A Chinese driver, who is identified by only the last name Ma, was shocked to find a 2.7-meter-long king cobra stuck inside the engine compartment of her vehicle on April 11.
According to reports, the woman, who is pregnant, stopped her car in Maguan County in the Yunnan province of China to check out her engine after suspecting that something was wrong. And she sure was right, discovering a king cobra stuck in the vehicle's engine.
After she called the police and they arrived at the scene, Ma explained that she had spotted a snake while driving down the road earlier and had tried to avoid running over it. However, her efforts to avoid the serpent were apparently futile, as it managed to wrangle its way into her engine.
After 40 minutes of trying to coax the snake out of the engine, authorities were finally successful, using cooking oil as a lubricant to help the snake make its way out. The cobra was eventually transported to a wildlife sanctuary, Asia Times reported.

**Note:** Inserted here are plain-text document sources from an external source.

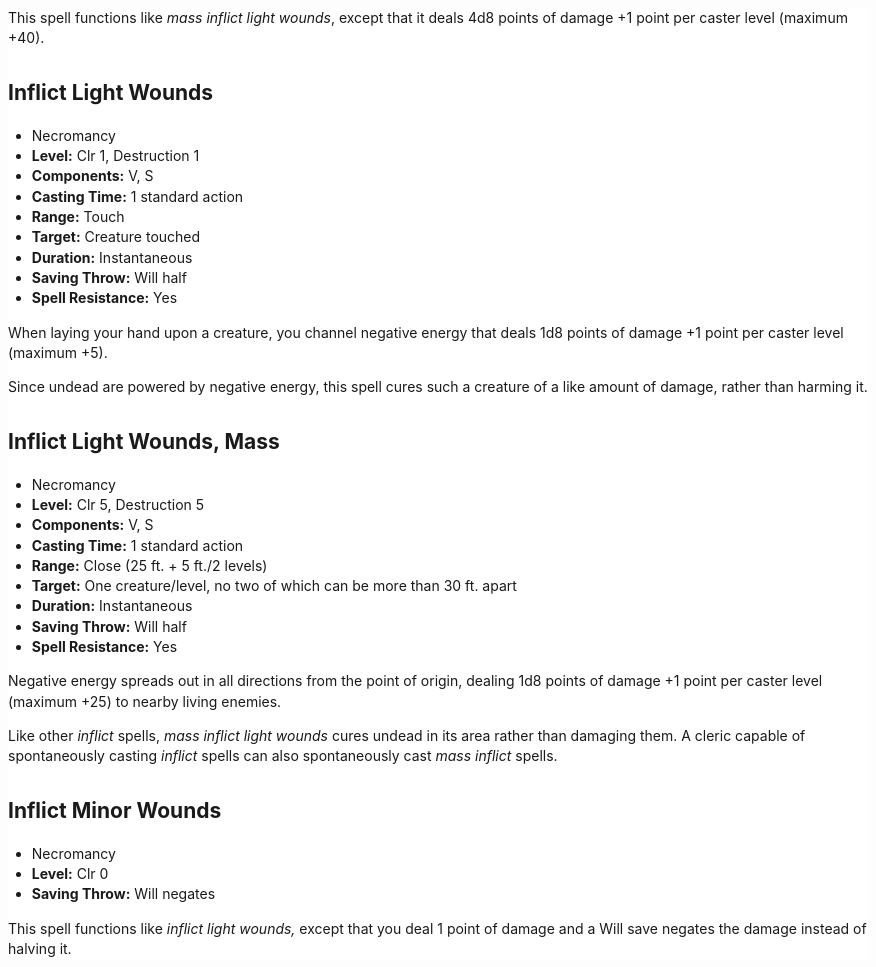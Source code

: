 This spell functions like *mass inflict light wounds*, except that it
deals 4d8 points of damage +1 point per caster level (maximum +40).

## Inflict Light Wounds

-   Necromancy
-   **Level:** Clr 1, Destruction 1
-   **Components:** V, S
-   **Casting Time:** 1 standard action
-   **Range:** Touch
-   **Target:** Creature touched
-   **Duration:** Instantaneous
-   **Saving Throw:** Will half
-   **Spell Resistance:** Yes

When laying your hand upon a creature, you channel negative energy that
deals 1d8 points of damage +1 point per caster level (maximum +5).

Since undead are powered by negative energy, this spell cures such a
creature of a like amount of damage, rather than harming it.

## Inflict Light Wounds, Mass

-   Necromancy
-   **Level:** Clr 5, Destruction 5
-   **Components:** V, S
-   **Casting Time:** 1 standard action
-   **Range:** Close (25 ft. + 5 ft./2 levels)
-   **Target:** One creature/level, no two of which can be more than 30
    ft. apart
-   **Duration:** Instantaneous
-   **Saving Throw:** Will half
-   **Spell Resistance:** Yes

Negative energy spreads out in all directions from the point of origin,
dealing 1d8 points of damage +1 point per caster level (maximum +25) to
nearby living enemies.

Like other *inflict* spells, *mass inflict light wounds* cures undead in
its area rather than damaging them. A cleric capable of spontaneously
casting *inflict* spells can also spontaneously cast *mass inflict*
spells.

## Inflict Minor Wounds

-   Necromancy
-   **Level:** Clr 0
-   **Saving Throw:** Will negates

This spell functions like *inflict light wounds,* except that you deal 1
point of damage and a Will save negates the damage instead of halving
it.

The king cobra is native to many parts of India, Southeast Asia and southern China and is the world's longest venomous snake.
Despite its name, the king cobra is not a "true" cobra, but instead the last surviving species of its own genus, more closely related to African snakes than fellow Asian cobras.
Although not typically aggressive in nature, preferring to escape from threats, the king cobra's bite delivers a dose of a neurotoxin that is one of the most potent snake venoms in the world.
King cobras have become increasingly threatened due to the fact that they are frequently hunted in China for medicinal purposes. The species' skin, meat and bile are all used in ancient Chinese medications. In addition, its venom is used in China to treat cholera, arthritic pain and tuberculosis.